Para facilidade de análise, convoquemos, no que ao direito concerne, o que se discorreu na 1ª instância:“(…)
Como supra se referiu, importa apurar se é este o Tribunal competente, em razão da jurisdição, para conhecer da presente ação.
Desde logo, compulsada a factualidade supra reproduzida em §), constata-se que a Autora formula, como pedido principal, o reconhecimento de que é titular de um direito de preferência. Aliás, é a própria Autora, quem, alega que procedeu ao depósito do respectivo preço, em cumprimento do disposto no art. 1410.° (Ação de preferência), n.° 1, do Código Civil (CC), através de depósito autónomo. Ora, preceitua tal dispositivo legal que “...o comproprietário a quem se não dê conhecimento da venda ou da dação em cumprimento tem o direito de haver para si a quota alienada, contanto que o requeira dentro do prazo de seis meses, a contar da data em que teve conhecimento dos elementos essenciais da alienação, e deposite o preço devido nos 15 dias seguintes à propositura da ação...
Ora, sobre casos análogos ao dos autos, já se pronunciou o COLENDO TRIBUNAL DOS CONFLITOS, em diversos arestos, sendo o mais recente datado de 27 de setembro de 2018 (Acórdão n.° 19/18) - o qual, com a devida vénia, se transcreve, na parte que importa, a saber:
"O MUNICÍPIO DE OEIRAS moveu ação de preferência contra o SERVIÇO DE FINANÇAS DO MONTIJO e A…., B….. e C… e ainda A.. .UNIPESSOAL, LDA pedindo a condenação dos RR a ver: «A) Reconhecido o arrendamento do Autor às frações "A" e "B" do imóvel sito na Rua………. n° 55 e Rua ………, n°s 30 e 30-A, em Oeiras, e, consequentemente o direito de preferência nas vendas efetuadas; B) Substituído o Autor aos Réus B, contribuinte fiscal n° ……….. e …………..C na venda por execução fiscal da fração "A" do imóvel sito na Rua ……n°55 e Rua ……..n.°s …..30 e 30-A, em Oeiras, em virtude do exercício legal de preferência que lhe assiste; C) Substituído o Autor à Ré A… , Unipessoal, Lda. na venda por execução fiscal da fração “B” do imóvel sito na Rua ……. n° 55 e Rua ……. n.°s 30 e 30-A, em Oeiras, em virtude do exercício legal de preferência que lhe assiste; D) Ordenado o cancelamento das inscrições prediais de aquisição a favor dos Réus, procedendo-se a esse registo em nome do Autor.»

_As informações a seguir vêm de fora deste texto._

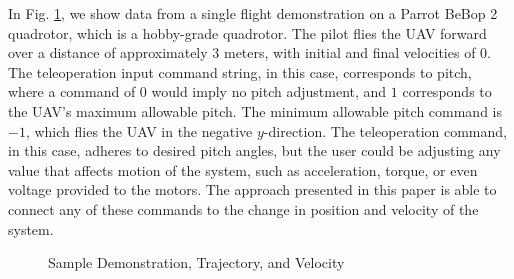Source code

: \documentclass[letterpaper, 10 pt, conference]{ieeeconf}  %
\newcommand\NB[1]{$\spadesuit$\footnote{NB: #1}}
\begin{document}
In Fig. \ref{fig:samps}, we show data from a single flight demonstration on a Parrot BeBop 2 quadrotor, which is a hobby-grade quadrotor. The pilot flies the UAV forward over a distance of approximately $3$ meters, with initial and final velocities of $0$. The teleoperation input command string, in this case, corresponds to pitch, where a command of $0$ would imply no pitch adjustment, and $1$ corresponds to the UAV's maximum allowable pitch. The minimum allowable pitch command is $-1$, which flies the UAV in the negative $y$-direction. The teleoperation command, in this case, adheres to desired pitch angles, but the user could be adjusting any value that affects motion of the system, such as acceleration, torque, or even voltage provided to the motors. The approach presented in this paper is able to connect any of these commands to the change in position and velocity of the system. 
\begin{figure}[h]
	\centering
	\caption{Sample Demonstration, Trajectory, and Velocity}
	\label{fig:samps}
\end{figure}
\end{document}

Fundamentou tais pedidos, invocando que desde 19.10.1979, tem vindo a ocupar o identificado imóvel, em resultado do contrato de arrendamento que havia celebrado nessa data, então referido como prédio urbano sito na Rua ….. em …… Queluz de Baixo (atualmente Rua ………. n° 55 e Rua …… n.°s 30 e 30-A), com a Sociedade Construções D …… , Lda. E que, na data da propositura da ação, o mesmo imóvel se encontrava "ocupado pelo …… entidade dependente do …….. , tendo sido gratuita e temporariamente cedido pelo aqui Autor", sendo o mesmo A. a custear sempre a respetiva renda. Perante o conhecimento de que o último proprietário, empresa executada no âmbito de processos de execução fiscal, e após diligências infrutíferas, passou o Município a pagar a renda mediante depósito liberatório, junto da Caixa Geral de Depósitos ao abrigo dos art.ºs 17° e segs. L. 6/2006, de 27 de fevereiro.
Ora, no âmbito dos processos de execução fiscal n° 2194200501038540 e aps. e na 2194201201010247, a fração "A" foi adjudicada à 2a R e a fração "B" adjudicada à 3a R, sem conhecimento ou notificação do Município para exercer o seu direito de preferência nos termos dos art.ºs 1091°, n° 1, ai. a) CC e art.ºs 249° n° 7 CPPT.
Pelo que, em 28.12.2012, apresentou junto do 1° R. - Serviço de Finanças do Montijo requerimento em que peticionou a anulação do despacho que determina a entrega do imóvel, bem como à anulação da adjudicação de 23.06.2012, requerendo ainda a sua notificação, enquanto arrendatário do imóvel e titular do direito de preferência, para poder exercer esse direito na venda judicial, não tendo obtido qualquer resposta.
Conclui que, face à entrega do imóvel deduziu os respetivos embargos de terceiro contra o Serviço de Finanças, no Proc. n° 155/13.4BEALM que corre termos na 2a Secção do TAF de Almada. [...]
Centremo-nos, então, na questão de saber qual a jurisdição competente para conhecer da matéria trazida a este Tribunal.
Nos termos do artigo 211.°, n.° 1, da CRP os tribunais judiciais são os tribunais comuns em matéria cível e criminal e exercem jurisdição em todas as áreas não atribuídas a outras ordens judiciais.
No mesmo sentido o artigo 64.° do Novo Código de Processo Civil dispõe que são da competência dos tribunais judiciais as causas que não sejam atribuídas a outra ordem jurisdicional.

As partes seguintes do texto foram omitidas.